Bank access on the screen of your phone
Financial technology companies such as Revolut are using smartphones to »steal« clients from banks, turning them into subscribers.
Innovative companies are changing the face of the finance industry. It is no longer necessary to go to the bank to access most financial services; all you need to do is have the right smartphone application. One of these is developed by Revolut. The use of the application with the same name is completely free, and the recent introduction of premium accounts allowed this three-year-old startup, founded by Vlad Yatsenko and Nikolay Storonsky, to seek new business opportunities offered by the subscription economy.
The basic idea behind Revolut is simple – cheaper, faster, and more comfortable financial services.

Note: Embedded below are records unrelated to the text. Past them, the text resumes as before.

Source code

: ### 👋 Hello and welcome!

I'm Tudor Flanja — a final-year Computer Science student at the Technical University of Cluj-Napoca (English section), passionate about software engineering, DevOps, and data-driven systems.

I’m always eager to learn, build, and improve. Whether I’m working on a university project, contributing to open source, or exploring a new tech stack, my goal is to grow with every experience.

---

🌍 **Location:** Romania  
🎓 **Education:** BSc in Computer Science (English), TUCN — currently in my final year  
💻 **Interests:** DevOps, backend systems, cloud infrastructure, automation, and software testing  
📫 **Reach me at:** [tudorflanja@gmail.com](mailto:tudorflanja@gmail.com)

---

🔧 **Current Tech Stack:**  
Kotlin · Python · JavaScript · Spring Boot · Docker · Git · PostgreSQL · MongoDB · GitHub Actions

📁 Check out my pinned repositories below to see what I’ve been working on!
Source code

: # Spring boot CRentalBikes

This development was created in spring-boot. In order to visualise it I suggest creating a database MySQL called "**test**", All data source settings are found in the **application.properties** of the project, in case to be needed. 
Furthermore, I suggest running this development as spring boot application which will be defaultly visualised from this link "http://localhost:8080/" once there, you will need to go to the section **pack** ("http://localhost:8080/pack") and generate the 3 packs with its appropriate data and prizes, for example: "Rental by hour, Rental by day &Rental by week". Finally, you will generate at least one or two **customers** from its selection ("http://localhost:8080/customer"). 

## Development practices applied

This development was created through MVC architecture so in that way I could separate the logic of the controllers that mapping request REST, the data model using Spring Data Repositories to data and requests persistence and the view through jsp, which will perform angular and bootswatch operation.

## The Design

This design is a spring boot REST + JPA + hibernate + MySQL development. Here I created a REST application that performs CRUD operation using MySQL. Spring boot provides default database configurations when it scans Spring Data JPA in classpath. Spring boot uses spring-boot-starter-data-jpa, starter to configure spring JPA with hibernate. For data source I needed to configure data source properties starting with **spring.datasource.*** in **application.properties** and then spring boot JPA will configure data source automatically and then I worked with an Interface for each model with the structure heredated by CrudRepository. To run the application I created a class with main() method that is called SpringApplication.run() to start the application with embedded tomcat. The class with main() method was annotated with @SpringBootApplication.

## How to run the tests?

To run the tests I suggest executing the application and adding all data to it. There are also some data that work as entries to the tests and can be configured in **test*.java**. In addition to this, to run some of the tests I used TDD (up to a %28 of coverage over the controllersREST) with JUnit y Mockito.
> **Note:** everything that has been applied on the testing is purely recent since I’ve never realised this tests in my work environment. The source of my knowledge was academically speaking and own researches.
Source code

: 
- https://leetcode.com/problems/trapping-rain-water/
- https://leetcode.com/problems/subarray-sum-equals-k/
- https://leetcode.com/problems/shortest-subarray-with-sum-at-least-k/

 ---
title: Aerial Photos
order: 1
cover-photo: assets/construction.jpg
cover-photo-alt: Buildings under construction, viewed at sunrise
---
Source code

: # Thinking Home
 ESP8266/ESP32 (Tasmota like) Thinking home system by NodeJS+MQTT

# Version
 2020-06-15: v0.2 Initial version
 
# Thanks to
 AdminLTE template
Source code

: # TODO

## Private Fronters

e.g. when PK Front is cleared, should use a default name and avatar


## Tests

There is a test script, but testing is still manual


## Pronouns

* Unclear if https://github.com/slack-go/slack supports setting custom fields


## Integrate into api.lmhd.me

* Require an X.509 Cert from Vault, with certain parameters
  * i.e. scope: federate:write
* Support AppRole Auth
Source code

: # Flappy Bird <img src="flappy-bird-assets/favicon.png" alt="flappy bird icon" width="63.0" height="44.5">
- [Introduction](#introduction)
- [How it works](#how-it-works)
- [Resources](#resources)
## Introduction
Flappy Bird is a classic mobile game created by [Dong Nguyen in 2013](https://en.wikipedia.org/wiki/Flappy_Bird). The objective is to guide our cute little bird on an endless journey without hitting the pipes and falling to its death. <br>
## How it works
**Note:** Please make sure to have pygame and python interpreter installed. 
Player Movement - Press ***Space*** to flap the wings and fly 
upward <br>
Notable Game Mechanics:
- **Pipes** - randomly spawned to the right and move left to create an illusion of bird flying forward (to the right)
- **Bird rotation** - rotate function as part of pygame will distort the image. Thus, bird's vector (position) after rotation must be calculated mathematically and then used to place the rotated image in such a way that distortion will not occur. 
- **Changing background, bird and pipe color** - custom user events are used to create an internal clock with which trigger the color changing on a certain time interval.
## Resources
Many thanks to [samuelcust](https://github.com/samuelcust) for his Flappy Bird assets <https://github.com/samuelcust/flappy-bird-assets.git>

Revolut was, and at its core still is, an issuer of a pre-paid MasterCard debit card, which offers users the option of free withdrawals from cash machines worldwide (up to 200 euros a month), sending money to friends, and payments in various currencies at extremely favourable exchange rates up to a value of 6000 euros per month. By introducing premium accounts, they now offer much more.
Revolut has around two million users, and processes around 1.8 billion dollars’ worth of transactions each month.
For 7.99 euros a month or 82 euros a year, users can access a plethora of new possibilities as part of their life per month. The most basic ones are free cash machine withdrawals of up to 400 euros per month, and an unlimited number and amount of payments in practically any global currency at exchange rates usually applicable to interbank transfers.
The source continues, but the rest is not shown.